### Work to complete:
An exact copy of every entry is required, without the pictures.

Data extracts below:

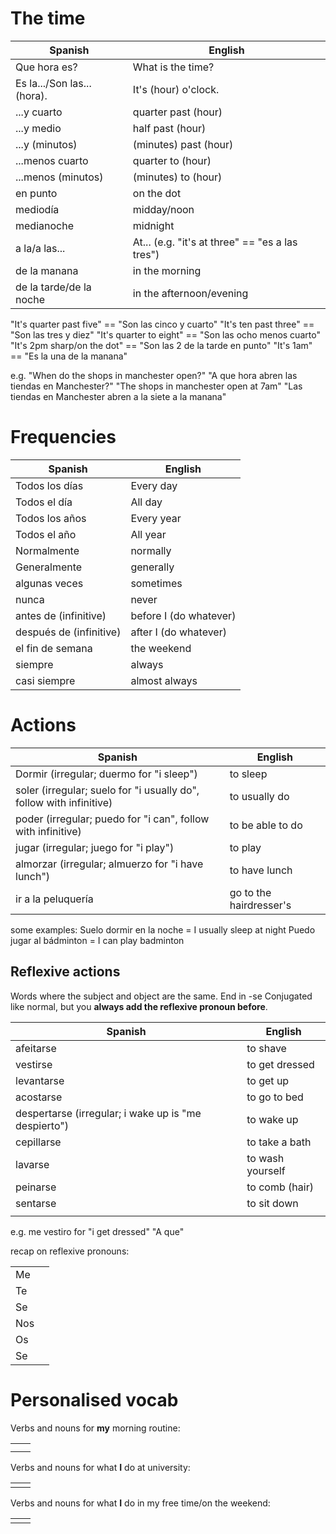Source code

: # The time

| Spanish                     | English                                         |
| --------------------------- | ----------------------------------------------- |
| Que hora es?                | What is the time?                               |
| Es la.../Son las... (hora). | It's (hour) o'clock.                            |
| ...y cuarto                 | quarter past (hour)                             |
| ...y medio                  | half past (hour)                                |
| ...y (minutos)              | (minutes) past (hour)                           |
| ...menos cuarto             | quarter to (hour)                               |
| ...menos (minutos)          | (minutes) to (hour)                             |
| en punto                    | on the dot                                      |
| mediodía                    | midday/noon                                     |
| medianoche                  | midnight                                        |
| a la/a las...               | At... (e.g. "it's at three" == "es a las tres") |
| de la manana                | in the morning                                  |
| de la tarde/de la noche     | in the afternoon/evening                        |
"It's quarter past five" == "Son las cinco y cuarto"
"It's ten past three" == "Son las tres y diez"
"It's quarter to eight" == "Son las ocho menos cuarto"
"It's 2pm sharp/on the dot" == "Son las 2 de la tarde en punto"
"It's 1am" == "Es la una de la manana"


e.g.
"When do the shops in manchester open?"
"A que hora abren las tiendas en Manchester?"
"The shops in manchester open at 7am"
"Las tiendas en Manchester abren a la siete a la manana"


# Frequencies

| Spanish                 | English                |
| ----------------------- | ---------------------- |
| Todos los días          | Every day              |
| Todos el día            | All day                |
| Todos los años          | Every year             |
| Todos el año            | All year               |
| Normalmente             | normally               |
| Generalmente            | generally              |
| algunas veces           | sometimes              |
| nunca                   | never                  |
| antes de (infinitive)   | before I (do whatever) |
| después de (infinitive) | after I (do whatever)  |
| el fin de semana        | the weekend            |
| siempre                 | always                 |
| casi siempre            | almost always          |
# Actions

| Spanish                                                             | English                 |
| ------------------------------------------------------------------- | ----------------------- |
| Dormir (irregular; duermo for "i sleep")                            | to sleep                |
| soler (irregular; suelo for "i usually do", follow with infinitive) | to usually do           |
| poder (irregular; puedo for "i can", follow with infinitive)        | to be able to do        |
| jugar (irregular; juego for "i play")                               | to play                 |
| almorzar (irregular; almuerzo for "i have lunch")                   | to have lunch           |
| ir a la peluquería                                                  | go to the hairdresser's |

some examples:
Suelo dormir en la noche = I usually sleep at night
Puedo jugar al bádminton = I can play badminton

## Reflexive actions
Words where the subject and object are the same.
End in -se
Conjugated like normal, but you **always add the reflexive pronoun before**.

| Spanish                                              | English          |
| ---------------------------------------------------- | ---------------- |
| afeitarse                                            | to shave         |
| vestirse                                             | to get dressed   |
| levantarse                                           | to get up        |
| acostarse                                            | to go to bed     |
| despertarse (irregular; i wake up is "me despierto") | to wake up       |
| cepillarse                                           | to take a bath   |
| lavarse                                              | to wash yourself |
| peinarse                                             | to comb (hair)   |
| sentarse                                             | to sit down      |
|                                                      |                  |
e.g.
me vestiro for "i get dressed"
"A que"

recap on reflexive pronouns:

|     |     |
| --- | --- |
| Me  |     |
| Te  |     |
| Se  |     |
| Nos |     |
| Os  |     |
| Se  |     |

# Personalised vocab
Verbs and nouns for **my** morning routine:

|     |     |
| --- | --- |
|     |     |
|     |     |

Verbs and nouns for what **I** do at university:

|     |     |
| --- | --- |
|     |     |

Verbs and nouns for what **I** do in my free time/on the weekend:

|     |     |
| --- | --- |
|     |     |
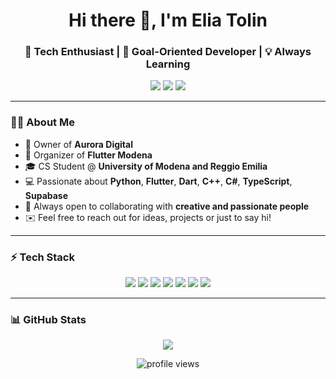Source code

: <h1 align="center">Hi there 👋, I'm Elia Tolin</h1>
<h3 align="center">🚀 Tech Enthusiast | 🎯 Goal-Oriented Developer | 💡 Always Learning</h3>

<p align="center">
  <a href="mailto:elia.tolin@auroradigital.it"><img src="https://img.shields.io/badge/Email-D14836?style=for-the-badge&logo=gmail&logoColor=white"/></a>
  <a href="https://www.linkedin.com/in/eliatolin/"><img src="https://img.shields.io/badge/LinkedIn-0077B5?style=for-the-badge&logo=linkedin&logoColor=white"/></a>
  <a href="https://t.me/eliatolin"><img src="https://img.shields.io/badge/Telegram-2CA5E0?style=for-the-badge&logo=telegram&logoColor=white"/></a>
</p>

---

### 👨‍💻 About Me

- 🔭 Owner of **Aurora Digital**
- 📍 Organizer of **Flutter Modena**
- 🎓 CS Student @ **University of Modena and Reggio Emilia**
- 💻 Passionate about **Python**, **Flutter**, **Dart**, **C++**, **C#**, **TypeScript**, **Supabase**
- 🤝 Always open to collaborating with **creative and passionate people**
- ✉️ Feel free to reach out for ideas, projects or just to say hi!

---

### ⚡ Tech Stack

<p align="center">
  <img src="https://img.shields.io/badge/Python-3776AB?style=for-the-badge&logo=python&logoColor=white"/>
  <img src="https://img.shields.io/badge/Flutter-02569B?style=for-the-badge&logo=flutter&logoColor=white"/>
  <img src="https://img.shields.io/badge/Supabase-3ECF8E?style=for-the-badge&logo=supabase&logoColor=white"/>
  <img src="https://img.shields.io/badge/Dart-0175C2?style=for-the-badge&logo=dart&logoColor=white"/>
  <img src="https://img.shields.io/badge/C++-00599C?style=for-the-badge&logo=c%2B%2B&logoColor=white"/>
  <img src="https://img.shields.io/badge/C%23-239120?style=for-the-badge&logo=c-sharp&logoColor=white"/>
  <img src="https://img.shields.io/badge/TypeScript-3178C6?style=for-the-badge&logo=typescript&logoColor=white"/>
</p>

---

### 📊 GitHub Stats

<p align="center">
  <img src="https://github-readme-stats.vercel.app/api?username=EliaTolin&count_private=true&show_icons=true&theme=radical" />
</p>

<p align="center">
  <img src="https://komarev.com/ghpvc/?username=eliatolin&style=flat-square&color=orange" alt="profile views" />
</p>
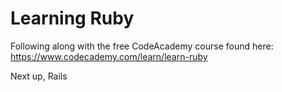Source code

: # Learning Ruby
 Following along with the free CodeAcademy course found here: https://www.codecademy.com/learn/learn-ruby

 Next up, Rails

End of Data extracts.

### Completed task:
Source code

: # The time

| Spanish                     | English                                         |
| --------------------------- | ----------------------------------------------- |
| Que hora es?                | What is the time?                               |
| Es la.../Son las... (hora). | It's (hour) o'clock.                            |
| ...y cuarto                 | quarter past (hour)                             |
| ...y medio                  | half past (hour)                                |
| ...y (minutos)              | (minutes) past (hour)                           |
| ...menos cuarto             | quarter to (hour)                               |
| ...menos (minutos)          | (minutes) to (hour)                             |
| en punto                    | on the dot                                      |
| mediodía                    | midday/noon                                     |
| medianoche                  | midnight                                        |
| a la/a las...               | At... (e.g. "it's at three" == "es a las tres") |
| de la manana                | in the morning                                  |
| de la tarde/de la noche     | in the afternoon/evening                        |
"It's quarter past five" == "Son las cinco y cuarto"
"It's ten past three" == "Son las tres y diez"
"It's quarter to eight" == "Son las ocho menos cuarto"
"It's 2pm sharp/on the dot" == "Son las 2 de la tarde en punto"
"It's 1am" == "Es la una de la manana"


e.g.
"When do the shops in manchester open?"
"A que hora abren las tiendas en Manchester?"
"The shops in manchester open at 7am"
"Las tiendas en Manchester abren a la siete a la manana"


# Frequencies

| Spanish                 | English                |
| ----------------------- | ---------------------- |
| Todos los días          | Every day              |
| Todos el día            | All day                |
| Todos los años          | Every year             |
| Todos el año            | All year               |
| Normalmente             | normally               |
| Generalmente            | generally              |
| algunas veces           | sometimes              |
| nunca                   | never                  |
| antes de (infinitive)   | before I (do whatever) |
| después de (infinitive) | after I (do whatever)  |
| el fin de semana        | the weekend            |
| siempre                 | always                 |
| casi siempre            | almost always          |
# Actions

| Spanish                                                             | English                 |
| ------------------------------------------------------------------- | ----------------------- |
| Dormir (irregular; duermo for "i sleep")                            | to sleep                |
| soler (irregular; suelo for "i usually do", follow with infinitive) | to usually do           |
| poder (irregular; puedo for "i can", follow with infinitive)        | to be able to do        |
| jugar (irregular; juego for "i play")                               | to play                 |
| almorzar (irregular; almuerzo for "i have lunch")                   | to have lunch           |
| ir a la peluquería                                                  | go to the hairdresser's |

some examples:
Suelo dormir en la noche = I usually sleep at night
Puedo jugar al bádminton = I can play badminton

## Reflexive actions
Words where the subject and object are the same.
End in -se
Conjugated like normal, but you **always add the reflexive pronoun before**.

| Spanish                                              | English          |
| ---------------------------------------------------- | ---------------- |
| afeitarse                                            | to shave         |
| vestirse                                             | to get dressed   |
| levantarse                                           | to get up        |
| acostarse                                            | to go to bed     |
| despertarse (irregular; i wake up is "me despierto") | to wake up       |
| cepillarse                                           | to take a bath   |
| lavarse                                              | to wash yourself |
| peinarse                                             | to comb (hair)   |
| sentarse                                             | to sit down      |
|                                                      |                  |
e.g.
me vestiro for "i get dressed"
"A que"

recap on reflexive pronouns:

|     |     |
| --- | --- |
| Me  |     |
| Te  |     |
| Se  |     |
| Nos |     |
| Os  |     |
| Se  |     |

# Personalised vocab
Verbs and nouns for **my** morning routine:

|     |     |
| --- | --- |
|     |     |
|     |     |

Verbs and nouns for what **I** do at university:

|     |     |
| --- | --- |
|     |     |

Verbs and nouns for what **I** do in my free time/on the weekend:

|     |     |
| --- | --- |
|     |     |
Source code

: <h1 align="center">Hi there 👋, I'm Elia Tolin</h1>
<h3 align="center">🚀 Tech Enthusiast | 🎯 Goal-Oriented Developer | 💡 Always Learning</h3>

<p align="center">
  <a href="mailto:elia.tolin@auroradigital.it"><img src="https://img.shields.io/badge/Email-D14836?style=for-the-badge&logo=gmail&logoColor=white"/></a>
  <a href="https://www.linkedin.com/in/eliatolin/"><img src="https://img.shields.io/badge/LinkedIn-0077B5?style=for-the-badge&logo=linkedin&logoColor=white"/></a>
  <a href="https://t.me/eliatolin"><img src="https://img.shields.io/badge/Telegram-2CA5E0?style=for-the-badge&logo=telegram&logoColor=white"/></a>
</p>

---

### 👨‍💻 About Me

- 🔭 Owner of **Aurora Digital**
- 📍 Organizer of **Flutter Modena**
- 🎓 CS Student @ **University of Modena and Reggio Emilia**
- 💻 Passionate about **Python**, **Flutter**, **Dart**, **C++**, **C#**, **TypeScript**, **Supabase**
- 🤝 Always open to collaborating with **creative and passionate people**
- ✉️ Feel free to reach out for ideas, projects or just to say hi!

---

### ⚡ Tech Stack

<p align="center">
  <img src="https://img.shields.io/badge/Python-3776AB?style=for-the-badge&logo=python&logoColor=white"/>
  <img src="https://img.shields.io/badge/Flutter-02569B?style=for-the-badge&logo=flutter&logoColor=white"/>
  <img src="https://img.shields.io/badge/Supabase-3ECF8E?style=for-the-badge&logo=supabase&logoColor=white"/>
  <img src="https://img.shields.io/badge/Dart-0175C2?style=for-the-badge&logo=dart&logoColor=white"/>
  <img src="https://img.shields.io/badge/C++-00599C?style=for-the-badge&logo=c%2B%2B&logoColor=white"/>
  <img src="https://img.shields.io/badge/C%23-239120?style=for-the-badge&logo=c-sharp&logoColor=white"/>
  <img src="https://img.shields.io/badge/TypeScript-3178C6?style=for-the-badge&logo=typescript&logoColor=white"/>
</p>

---

### 📊 GitHub Stats

<p align="center">
  <img src="https://github-readme-stats.vercel.app/api?username=EliaTolin&count_private=true&show_icons=true&theme=radical" />
</p>

<p align="center">
  <img src="https://komarev.com/ghpvc/?username=eliatolin&style=flat-square&color=orange" alt="profile views" />
</p>
Source code

: # Learning Ruby
 Following along with the free CodeAcademy course found here: https://www.codecademy.com/learn/learn-ruby

 Next up, Rails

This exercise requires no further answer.